Here, the objective was to enhance the compressive performance of such structures while keeping the basic aspect ratio intact. This is achieved by decomposing the gyroid surface into its basic constituent surface element and then rebuilding the surface through edge modification following biomimicry, specifically following a plant-growth algorithm [9]. The modified gyroid was then reconstructed via reverse engineering, and subsequent tests were conducted to evaluate the performance of such a pseudo-gyroid geometry in contrast to a conventional gyroid structure generated under similar conditions.

2. Design Methodology

To extract the basic constituent surface of a gyroid unit cell, geometrical operations inside the Grasshopper 1.0.0008 parametric tool within the Rhino 5 solid modeling domain were conducted. Figure 1 and Figure 2 describe the step-by-step deconstruction process.

Once edges were extracted as different curves, the next step was to modify these curves. For this, an analogy between the auxin–light relationship and force–form relationship was evaluated and an evolutionary programming was assigned to find the optimal forms of the curves under planar loads. The methodology, briefly described in Figure 3, has been established in previous papers [9,10], and this work serves as an extension. Once all edges were redefined, a new patch surface was generated using reverse engineering, as shown in Figure 4.

3. Materials

Once surfaces were generated, a computational FE analysis replicating a compressive loading scenario was performed using a Karamba 3D plug-in within the parametric modeling domain with identical isotropic material definition. The base of the surfaces was constrained in all directions, while representative compressive impact loads were applied on the top, and the corresponding scaled mesh deformation factor ξ [9] was calculated as illustrated in Figure 5.

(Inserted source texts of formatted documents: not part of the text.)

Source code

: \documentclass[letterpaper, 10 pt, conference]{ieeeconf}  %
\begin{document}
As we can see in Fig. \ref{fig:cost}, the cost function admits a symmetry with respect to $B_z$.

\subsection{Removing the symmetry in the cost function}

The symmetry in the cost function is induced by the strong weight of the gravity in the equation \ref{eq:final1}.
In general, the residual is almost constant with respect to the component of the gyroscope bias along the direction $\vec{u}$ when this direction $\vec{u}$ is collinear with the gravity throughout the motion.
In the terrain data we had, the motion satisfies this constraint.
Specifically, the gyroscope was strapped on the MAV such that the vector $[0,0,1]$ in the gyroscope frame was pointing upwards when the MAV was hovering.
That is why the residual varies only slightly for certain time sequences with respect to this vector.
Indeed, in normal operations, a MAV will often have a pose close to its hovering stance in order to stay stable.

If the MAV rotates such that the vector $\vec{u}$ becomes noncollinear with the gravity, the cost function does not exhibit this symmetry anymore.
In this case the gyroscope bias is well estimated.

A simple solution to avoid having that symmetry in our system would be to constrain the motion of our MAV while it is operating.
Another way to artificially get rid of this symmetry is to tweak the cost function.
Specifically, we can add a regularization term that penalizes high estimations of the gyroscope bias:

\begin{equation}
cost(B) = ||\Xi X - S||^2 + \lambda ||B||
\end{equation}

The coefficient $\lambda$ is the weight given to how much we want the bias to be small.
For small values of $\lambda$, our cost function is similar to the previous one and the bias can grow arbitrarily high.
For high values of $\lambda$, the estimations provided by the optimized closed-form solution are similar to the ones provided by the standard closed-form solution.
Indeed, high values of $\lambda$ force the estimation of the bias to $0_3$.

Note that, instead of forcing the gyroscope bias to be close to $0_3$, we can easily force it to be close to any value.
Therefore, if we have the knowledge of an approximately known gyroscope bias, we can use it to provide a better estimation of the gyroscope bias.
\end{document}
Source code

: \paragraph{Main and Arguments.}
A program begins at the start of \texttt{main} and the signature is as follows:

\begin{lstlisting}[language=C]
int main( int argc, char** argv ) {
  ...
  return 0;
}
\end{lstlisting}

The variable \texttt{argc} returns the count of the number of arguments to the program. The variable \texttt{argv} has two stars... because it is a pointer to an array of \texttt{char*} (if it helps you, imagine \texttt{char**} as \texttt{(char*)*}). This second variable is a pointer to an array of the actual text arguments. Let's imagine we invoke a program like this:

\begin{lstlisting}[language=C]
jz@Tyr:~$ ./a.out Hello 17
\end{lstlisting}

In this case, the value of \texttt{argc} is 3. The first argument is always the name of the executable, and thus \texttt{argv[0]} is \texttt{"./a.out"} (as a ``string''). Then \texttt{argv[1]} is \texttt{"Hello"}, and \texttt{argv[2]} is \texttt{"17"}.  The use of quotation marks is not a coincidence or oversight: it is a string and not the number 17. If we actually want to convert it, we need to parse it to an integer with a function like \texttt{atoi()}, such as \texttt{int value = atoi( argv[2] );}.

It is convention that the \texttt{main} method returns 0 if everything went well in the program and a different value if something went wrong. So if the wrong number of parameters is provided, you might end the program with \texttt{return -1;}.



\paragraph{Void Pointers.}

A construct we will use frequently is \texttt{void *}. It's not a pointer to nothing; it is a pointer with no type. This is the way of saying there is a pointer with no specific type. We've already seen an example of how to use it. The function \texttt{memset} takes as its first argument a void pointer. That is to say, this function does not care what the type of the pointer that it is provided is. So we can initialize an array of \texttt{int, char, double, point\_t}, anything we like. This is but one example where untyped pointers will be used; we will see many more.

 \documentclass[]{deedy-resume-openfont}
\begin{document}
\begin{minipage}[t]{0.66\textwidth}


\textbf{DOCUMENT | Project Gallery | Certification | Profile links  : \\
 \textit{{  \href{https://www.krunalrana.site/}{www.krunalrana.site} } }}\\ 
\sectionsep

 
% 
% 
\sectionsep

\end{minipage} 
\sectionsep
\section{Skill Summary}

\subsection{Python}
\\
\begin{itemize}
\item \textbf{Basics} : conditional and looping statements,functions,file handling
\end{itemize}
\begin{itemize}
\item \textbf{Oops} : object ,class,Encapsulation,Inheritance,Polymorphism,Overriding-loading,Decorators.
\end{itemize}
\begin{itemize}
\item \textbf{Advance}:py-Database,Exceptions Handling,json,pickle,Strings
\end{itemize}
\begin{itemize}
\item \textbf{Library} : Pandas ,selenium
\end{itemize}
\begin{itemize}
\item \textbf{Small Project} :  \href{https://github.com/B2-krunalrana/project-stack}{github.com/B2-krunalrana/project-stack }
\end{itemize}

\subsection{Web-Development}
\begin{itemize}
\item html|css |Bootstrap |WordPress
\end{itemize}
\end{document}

Surface FE simulations, as shown above, revealed that the modified surface outperformed the standard gyroid surface under the specified boundary conditions. To confirm these findings, identical thicknesses were assigned to both surfaces, and various prototypes were generated via 3D printing. Two distinct printing processes were employed, utilizing different materials:

• ▪ For FDM [11] printing, standard PLA [12] material was used.
• ▪ For SLA [13] printing, Formlabs Rigid [14] resin was used.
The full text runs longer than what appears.